**What is expected:** Restate word for word the lines of the records below, starting at the line that contains "The selectors used" and ending at the line that contains "in @grafana/e2e-selectors and @grafana/plugin-e2e.", with both of those lines included and nothing else.

Stored data entries

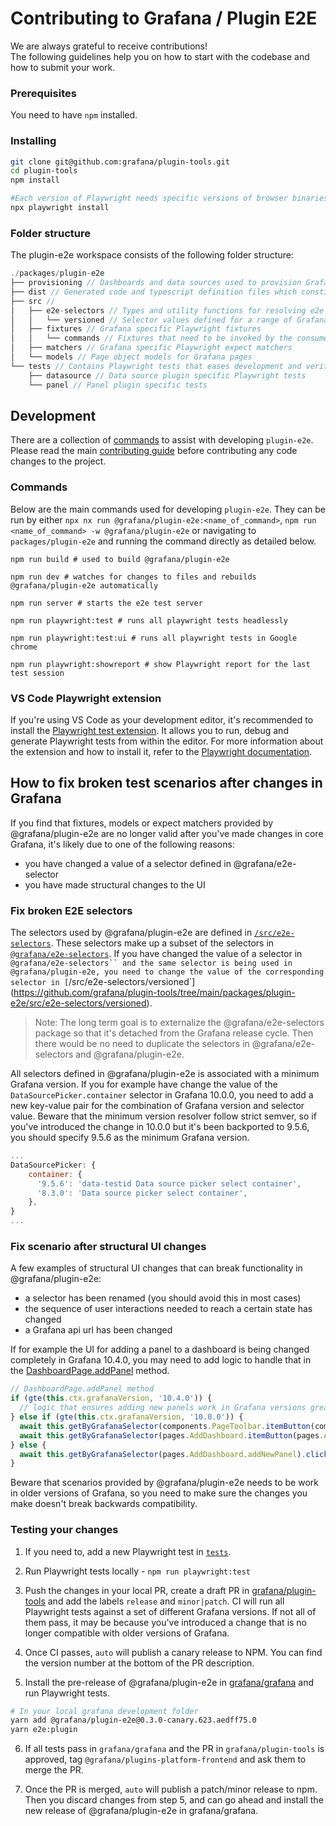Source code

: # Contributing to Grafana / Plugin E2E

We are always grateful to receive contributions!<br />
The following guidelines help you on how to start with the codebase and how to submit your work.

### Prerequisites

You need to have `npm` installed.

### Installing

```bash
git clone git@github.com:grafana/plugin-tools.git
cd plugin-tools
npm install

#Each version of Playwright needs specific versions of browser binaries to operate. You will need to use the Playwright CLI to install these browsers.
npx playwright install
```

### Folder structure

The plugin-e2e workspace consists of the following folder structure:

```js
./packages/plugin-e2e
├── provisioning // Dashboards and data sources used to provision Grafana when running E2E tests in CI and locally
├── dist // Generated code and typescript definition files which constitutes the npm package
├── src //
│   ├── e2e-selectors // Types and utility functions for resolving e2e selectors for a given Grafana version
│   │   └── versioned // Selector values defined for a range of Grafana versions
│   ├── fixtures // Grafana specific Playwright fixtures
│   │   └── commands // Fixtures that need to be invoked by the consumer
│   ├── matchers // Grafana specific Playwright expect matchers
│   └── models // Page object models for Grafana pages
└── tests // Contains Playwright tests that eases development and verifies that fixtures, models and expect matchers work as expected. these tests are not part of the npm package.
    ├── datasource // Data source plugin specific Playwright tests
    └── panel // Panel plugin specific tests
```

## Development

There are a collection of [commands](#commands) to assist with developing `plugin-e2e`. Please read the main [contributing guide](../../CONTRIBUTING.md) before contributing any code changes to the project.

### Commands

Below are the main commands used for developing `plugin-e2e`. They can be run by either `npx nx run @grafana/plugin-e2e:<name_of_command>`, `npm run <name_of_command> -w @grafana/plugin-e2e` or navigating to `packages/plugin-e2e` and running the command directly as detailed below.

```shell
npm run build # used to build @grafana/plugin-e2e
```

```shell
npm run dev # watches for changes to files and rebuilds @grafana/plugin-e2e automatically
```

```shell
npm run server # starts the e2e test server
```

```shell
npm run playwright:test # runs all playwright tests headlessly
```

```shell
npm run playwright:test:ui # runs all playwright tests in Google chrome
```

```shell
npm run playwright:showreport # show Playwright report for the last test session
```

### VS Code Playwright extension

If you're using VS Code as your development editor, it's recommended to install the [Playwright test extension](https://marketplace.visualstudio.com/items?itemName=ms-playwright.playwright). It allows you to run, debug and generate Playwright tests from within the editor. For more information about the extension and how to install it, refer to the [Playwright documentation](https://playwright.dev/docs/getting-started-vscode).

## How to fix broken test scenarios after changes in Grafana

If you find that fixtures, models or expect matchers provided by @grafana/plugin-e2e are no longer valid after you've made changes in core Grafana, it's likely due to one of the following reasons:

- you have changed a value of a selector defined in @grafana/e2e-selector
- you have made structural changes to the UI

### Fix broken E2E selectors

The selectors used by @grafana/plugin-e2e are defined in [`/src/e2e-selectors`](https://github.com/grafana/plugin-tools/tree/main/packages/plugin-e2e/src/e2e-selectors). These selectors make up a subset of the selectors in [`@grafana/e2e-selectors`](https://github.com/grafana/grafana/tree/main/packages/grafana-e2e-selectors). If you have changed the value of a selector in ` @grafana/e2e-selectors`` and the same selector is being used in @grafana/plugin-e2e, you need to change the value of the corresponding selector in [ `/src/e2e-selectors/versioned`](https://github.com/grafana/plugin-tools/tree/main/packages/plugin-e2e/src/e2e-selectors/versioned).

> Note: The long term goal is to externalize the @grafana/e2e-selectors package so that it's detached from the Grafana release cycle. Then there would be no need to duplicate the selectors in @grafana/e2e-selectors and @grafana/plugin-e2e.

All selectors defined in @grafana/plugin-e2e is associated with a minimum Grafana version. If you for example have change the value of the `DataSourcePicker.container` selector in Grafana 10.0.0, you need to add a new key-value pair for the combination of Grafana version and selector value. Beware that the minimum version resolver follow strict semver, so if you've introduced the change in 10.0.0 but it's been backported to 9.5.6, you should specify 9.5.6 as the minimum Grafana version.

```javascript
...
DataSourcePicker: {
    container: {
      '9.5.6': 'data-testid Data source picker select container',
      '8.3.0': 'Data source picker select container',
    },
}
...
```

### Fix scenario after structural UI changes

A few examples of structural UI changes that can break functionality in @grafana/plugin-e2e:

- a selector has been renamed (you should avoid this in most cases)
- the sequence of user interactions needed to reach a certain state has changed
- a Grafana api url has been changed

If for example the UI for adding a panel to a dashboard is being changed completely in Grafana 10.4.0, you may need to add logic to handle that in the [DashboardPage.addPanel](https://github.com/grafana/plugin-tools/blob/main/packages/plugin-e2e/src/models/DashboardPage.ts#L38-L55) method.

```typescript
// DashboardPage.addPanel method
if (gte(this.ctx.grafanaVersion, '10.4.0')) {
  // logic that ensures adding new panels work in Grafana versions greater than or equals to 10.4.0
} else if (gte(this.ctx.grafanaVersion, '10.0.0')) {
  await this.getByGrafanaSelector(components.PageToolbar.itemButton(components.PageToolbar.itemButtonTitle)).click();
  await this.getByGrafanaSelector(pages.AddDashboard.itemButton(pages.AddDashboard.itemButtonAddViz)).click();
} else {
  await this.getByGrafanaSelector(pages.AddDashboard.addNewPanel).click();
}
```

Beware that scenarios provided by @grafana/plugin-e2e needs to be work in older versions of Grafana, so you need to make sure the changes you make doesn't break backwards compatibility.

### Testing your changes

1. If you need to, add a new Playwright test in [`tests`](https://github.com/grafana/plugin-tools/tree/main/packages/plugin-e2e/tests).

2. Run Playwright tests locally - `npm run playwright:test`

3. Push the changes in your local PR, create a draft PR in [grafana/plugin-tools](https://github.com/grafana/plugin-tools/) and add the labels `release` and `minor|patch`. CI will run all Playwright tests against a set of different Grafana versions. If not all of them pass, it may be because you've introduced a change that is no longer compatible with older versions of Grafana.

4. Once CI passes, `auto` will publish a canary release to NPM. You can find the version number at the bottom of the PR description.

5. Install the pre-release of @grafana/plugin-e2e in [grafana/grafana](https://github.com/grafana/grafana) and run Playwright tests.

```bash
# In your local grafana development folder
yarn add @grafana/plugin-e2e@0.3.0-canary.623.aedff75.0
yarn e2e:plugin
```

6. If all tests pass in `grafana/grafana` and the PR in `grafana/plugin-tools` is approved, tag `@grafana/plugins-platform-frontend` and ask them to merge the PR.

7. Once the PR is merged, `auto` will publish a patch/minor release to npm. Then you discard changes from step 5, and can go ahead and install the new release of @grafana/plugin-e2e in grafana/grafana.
---
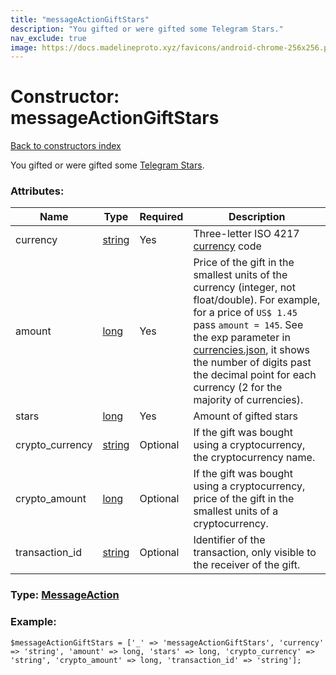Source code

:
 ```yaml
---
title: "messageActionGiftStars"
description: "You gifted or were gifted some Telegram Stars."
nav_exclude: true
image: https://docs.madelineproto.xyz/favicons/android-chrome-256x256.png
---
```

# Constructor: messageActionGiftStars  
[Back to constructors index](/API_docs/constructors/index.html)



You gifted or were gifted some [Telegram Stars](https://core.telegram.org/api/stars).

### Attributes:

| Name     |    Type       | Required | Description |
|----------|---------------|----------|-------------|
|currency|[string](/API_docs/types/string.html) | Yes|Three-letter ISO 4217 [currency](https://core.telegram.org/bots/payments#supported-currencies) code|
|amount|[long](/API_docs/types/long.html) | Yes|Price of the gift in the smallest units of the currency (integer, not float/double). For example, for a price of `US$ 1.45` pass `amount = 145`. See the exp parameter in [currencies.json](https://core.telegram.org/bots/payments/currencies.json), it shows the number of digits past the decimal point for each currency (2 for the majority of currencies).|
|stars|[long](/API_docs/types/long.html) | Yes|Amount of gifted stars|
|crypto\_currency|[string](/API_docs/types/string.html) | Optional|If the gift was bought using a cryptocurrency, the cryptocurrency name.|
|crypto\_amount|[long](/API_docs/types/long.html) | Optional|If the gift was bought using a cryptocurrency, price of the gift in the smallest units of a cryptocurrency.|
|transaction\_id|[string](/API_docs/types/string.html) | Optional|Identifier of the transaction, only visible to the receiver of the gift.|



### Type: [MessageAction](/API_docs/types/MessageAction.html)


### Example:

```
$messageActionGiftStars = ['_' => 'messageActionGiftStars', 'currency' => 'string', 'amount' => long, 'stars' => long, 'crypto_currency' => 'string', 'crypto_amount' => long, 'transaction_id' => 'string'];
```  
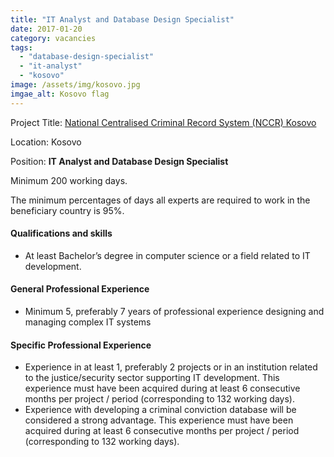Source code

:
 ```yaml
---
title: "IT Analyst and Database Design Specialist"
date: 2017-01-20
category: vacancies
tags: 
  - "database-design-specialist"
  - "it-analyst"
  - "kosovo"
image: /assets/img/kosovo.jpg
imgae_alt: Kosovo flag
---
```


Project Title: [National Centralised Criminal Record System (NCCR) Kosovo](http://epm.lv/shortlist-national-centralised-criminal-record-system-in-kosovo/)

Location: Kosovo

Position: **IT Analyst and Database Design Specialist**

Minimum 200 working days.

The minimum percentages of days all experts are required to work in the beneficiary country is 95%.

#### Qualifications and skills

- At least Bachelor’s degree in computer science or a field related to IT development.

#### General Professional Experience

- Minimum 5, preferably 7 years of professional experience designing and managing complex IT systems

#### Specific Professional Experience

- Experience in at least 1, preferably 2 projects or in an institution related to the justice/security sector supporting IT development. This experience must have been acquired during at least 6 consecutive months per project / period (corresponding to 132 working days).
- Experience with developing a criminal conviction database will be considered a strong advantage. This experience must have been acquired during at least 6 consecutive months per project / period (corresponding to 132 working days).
* * *
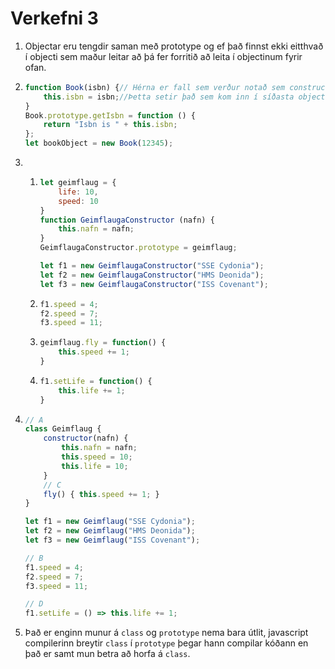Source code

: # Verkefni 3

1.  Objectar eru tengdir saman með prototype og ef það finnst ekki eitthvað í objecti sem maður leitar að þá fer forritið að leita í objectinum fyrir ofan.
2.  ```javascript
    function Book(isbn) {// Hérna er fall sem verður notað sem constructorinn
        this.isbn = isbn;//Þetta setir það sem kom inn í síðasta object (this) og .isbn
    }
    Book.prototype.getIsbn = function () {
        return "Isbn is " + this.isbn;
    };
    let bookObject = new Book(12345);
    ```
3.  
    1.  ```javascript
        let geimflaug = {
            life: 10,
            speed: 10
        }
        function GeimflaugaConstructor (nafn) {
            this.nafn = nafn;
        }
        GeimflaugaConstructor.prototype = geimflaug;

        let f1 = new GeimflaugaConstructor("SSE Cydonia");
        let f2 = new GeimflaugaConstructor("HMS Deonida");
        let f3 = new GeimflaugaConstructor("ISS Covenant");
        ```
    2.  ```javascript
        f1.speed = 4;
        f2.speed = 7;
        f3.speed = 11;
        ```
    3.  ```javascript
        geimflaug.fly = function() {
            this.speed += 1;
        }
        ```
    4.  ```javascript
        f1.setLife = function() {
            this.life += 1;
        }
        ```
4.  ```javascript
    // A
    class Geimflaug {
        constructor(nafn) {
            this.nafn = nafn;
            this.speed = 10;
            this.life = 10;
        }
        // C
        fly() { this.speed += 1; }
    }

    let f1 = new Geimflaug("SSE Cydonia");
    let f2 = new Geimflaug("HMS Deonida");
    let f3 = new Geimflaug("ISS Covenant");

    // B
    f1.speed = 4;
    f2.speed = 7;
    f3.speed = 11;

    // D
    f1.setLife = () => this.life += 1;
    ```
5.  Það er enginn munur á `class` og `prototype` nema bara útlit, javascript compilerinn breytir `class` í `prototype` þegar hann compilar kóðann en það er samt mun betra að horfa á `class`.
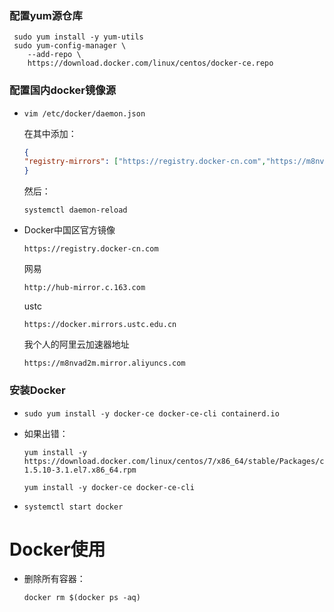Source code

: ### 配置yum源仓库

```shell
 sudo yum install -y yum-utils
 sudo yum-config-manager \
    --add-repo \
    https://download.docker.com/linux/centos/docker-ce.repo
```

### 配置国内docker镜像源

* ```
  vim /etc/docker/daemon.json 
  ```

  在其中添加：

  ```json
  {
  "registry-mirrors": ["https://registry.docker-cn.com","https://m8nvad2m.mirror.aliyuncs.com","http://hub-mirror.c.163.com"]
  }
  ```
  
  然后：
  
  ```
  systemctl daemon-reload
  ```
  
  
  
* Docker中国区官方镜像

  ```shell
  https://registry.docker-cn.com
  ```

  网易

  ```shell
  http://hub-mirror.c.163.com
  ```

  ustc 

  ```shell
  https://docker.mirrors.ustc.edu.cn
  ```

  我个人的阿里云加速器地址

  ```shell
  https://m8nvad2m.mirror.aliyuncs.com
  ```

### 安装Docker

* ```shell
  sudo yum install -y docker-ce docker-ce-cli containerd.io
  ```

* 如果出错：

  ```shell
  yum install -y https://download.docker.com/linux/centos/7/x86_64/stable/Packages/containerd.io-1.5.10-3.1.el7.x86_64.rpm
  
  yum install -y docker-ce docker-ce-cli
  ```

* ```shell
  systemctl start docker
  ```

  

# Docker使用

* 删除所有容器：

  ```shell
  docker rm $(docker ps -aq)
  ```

**Exercise answer:**
The selectors used by @grafana/plugin-e2e are defined in [`/src/e2e-selectors`](https://github.com/grafana/plugin-tools/tree/main/packages/plugin-e2e/src/e2e-selectors). These selectors make up a subset of the selectors in [`@grafana/e2e-selectors`](https://github.com/grafana/grafana/tree/main/packages/grafana-e2e-selectors). If you have changed the value of a selector in ` @grafana/e2e-selectors`` and the same selector is being used in @grafana/plugin-e2e, you need to change the value of the corresponding selector in [ `/src/e2e-selectors/versioned`](https://github.com/grafana/plugin-tools/tree/main/packages/plugin-e2e/src/e2e-selectors/versioned).

> Note: The long term goal is to externalize the @grafana/e2e-selectors package so that it's detached from the Grafana release cycle. Then there would be no need to duplicate the selectors in @grafana/e2e-selectors and @grafana/plugin-e2e.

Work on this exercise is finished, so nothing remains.